Thanks guys (and girls). I'm really happy to know that people feel the same way that I do about the water. And thanks again for not getting on my case about the sentimentality issue. Hope everyone's had a great international surfing day.
AND I make $500,000 a year, own 2 beach houses without furniture, am better than just about everyone else, would never consider wearing a leash, don’t owe nobody nothing, hate bennies, Guido’s, everyone from NY (include all ethnic groups), and do not want to pay any taxes but receive all the public services I want![/QUOTE] A true patriot!!
I could'nt have said it any better myself. I feel the same way when Im out in the water. I don't think you sound like anything but a surfer when you say this and anyone who is'nt a surfer just won't get it.

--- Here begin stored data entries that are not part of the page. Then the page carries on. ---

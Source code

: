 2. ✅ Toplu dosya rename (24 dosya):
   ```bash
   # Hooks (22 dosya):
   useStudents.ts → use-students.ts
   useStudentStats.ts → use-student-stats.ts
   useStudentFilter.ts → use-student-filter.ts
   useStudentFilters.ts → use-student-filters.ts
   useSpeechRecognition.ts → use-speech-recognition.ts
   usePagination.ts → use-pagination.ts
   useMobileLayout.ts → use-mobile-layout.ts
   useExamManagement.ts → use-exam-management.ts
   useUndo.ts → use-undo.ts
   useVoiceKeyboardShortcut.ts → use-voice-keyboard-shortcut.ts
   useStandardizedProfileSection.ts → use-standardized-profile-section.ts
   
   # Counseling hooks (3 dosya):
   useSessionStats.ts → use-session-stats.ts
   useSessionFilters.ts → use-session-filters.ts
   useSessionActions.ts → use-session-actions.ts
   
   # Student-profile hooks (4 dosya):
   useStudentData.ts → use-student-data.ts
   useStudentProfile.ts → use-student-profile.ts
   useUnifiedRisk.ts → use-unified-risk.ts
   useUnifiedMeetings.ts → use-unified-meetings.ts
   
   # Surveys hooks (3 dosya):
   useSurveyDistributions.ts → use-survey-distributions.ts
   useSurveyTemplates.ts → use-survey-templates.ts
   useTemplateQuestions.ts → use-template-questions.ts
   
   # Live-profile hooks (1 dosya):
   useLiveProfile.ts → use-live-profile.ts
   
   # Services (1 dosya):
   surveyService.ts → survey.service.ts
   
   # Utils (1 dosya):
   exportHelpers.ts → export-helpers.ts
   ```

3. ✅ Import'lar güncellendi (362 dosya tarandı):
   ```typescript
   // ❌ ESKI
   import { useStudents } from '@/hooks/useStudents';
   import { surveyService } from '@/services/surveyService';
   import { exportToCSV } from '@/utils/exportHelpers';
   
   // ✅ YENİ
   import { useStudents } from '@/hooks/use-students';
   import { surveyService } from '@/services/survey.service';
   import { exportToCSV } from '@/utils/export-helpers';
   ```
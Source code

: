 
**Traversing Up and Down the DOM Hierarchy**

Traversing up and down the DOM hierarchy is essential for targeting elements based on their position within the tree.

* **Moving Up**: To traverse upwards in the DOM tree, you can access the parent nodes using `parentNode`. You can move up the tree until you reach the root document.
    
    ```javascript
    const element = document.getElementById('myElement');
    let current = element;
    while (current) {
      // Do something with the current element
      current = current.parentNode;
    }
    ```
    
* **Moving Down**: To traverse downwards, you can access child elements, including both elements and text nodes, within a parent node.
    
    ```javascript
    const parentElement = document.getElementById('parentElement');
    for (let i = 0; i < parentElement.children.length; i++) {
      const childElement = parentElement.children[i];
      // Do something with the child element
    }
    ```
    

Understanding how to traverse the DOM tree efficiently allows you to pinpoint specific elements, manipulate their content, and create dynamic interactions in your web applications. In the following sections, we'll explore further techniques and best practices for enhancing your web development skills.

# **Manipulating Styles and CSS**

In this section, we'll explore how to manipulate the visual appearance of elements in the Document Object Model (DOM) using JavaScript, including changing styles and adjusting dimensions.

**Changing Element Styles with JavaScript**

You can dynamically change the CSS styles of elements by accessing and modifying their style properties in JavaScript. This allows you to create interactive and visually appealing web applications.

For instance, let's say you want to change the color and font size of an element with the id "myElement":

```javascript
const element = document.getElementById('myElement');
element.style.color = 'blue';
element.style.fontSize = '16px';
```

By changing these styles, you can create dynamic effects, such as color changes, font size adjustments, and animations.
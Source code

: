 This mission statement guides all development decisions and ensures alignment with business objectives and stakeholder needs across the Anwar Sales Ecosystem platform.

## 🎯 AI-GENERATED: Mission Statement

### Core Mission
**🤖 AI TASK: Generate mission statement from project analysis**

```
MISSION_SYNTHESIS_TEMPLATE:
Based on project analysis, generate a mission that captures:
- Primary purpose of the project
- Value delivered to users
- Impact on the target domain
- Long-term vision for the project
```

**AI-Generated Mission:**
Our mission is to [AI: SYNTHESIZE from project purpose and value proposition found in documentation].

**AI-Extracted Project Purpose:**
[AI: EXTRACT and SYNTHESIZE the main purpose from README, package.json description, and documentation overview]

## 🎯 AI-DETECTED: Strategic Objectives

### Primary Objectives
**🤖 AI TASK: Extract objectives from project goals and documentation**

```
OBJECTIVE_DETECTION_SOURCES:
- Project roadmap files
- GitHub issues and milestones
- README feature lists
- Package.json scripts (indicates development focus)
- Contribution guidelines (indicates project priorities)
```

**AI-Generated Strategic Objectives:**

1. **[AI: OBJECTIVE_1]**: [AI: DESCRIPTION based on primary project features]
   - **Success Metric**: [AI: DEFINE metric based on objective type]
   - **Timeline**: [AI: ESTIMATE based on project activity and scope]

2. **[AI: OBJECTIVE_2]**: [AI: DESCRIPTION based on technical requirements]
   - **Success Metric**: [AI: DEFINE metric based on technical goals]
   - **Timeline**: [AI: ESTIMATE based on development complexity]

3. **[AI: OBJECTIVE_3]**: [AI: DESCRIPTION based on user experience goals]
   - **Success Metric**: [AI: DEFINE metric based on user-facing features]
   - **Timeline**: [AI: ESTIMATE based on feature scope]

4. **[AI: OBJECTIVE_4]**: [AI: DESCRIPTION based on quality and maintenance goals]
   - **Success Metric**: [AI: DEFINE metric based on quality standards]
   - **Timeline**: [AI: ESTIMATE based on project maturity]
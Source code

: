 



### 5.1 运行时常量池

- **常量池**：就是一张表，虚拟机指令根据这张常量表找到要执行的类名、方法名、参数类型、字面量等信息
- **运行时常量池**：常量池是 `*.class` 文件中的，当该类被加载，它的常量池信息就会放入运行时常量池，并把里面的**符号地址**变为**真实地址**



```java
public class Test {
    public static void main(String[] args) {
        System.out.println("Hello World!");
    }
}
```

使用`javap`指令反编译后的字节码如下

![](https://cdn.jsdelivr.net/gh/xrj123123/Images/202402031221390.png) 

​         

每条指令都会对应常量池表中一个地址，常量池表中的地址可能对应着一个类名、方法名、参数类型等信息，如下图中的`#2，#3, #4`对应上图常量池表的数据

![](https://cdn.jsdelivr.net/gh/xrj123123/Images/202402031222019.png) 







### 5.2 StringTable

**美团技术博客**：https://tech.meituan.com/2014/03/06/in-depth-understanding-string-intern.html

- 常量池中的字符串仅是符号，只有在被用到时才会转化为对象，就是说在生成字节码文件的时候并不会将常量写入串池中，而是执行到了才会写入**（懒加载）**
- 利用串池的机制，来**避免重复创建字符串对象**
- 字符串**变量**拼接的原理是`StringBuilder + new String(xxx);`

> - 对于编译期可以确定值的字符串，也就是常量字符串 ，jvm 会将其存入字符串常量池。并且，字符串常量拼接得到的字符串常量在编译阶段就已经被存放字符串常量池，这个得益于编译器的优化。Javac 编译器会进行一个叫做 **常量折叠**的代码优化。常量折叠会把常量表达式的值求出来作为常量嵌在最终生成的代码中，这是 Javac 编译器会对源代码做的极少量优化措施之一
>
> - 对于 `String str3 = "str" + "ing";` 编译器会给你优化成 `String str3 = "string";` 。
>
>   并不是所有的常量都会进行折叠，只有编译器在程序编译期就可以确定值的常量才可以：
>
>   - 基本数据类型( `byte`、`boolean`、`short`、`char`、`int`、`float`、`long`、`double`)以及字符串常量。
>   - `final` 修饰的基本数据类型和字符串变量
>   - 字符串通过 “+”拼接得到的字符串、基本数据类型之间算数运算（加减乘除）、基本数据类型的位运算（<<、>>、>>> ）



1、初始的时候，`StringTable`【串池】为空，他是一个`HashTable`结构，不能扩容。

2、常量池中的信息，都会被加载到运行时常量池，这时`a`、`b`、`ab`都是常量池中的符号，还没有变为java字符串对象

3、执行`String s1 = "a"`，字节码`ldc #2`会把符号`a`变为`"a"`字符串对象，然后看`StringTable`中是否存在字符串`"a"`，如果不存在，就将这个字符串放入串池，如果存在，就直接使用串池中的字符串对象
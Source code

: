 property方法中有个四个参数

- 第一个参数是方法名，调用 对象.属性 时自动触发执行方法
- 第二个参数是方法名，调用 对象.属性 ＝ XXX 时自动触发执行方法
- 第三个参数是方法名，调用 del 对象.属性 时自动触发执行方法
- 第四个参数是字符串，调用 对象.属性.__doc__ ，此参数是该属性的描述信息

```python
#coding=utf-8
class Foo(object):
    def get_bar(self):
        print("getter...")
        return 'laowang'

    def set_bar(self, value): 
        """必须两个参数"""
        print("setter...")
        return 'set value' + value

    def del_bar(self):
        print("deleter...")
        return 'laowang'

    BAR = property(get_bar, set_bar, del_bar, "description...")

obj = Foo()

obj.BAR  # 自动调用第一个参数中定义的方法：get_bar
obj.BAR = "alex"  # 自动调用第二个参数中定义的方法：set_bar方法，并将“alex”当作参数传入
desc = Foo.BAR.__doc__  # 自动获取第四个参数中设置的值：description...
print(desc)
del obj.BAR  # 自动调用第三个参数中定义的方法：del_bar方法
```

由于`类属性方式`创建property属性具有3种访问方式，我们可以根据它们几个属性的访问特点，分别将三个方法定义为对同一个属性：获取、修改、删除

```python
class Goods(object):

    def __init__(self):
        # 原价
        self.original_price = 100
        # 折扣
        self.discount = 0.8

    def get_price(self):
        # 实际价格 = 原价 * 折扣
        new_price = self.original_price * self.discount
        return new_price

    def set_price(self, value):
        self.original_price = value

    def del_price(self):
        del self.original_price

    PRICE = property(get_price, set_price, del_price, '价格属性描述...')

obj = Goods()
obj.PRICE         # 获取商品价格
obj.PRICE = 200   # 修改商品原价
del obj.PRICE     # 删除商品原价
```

I usually just read this crap after checking the report but I thought I would contribute. Surfing for me: The best way to start the day. Surfing is my therapist. My best friend. My lover. My arch nemesis. The only thing that i'm getting out of my warm bed for at 530am. The reason that I have zero sick or vacation time on the books. The reason that my passport is full of stamps. I live in flip flops and man tanks. I have 7 or 8 surfboards and still fiend for more. I'll probably get skin cancer and/or attacked by a shark but I don't care. I surf in the winter and my beard freezes. Sometimes I have to sit in my car and wait out the frost bite so that I can feel the pedals and drive home. I have based my life around this damn hobby and I have not a single regret. Even if stuck on this pitiful coast, I'll get waves until I'm in the ground.
vaya con olas i live in aloha shirts and flipflops, even at work. i surf all year round and a vacation spot requires a break, even a crappy one. i only get up prior to 1030 am for this (and anyone who knows me is shocked when they find out i am on the beach at 8 am after a 1-1.5 hour drive). i've dragged many non-surfers into the water to learn, even just to sponge...my kids, friends, "friends," my kids' friends...to feel the pull, the pickup when the wave takes over and the ride begins (yeah, i'm that guy too, momma...but not your guy). i've had 2 cancerous lesions removed from my face and too many to count from my back. i hate being cold and i can't see for sh!t. i wear glasses and a hat and a wetsuit when everyone is in shorts... but i am out there. any time i can. i will never be great, but it's not about me being better than YOU...it's about me being better than i was, one wave, one fall, one small triumph at a time.
Your last sentence gave me chill bumps......deep and well said my friend.....I feel you from the inside out. Mad respect!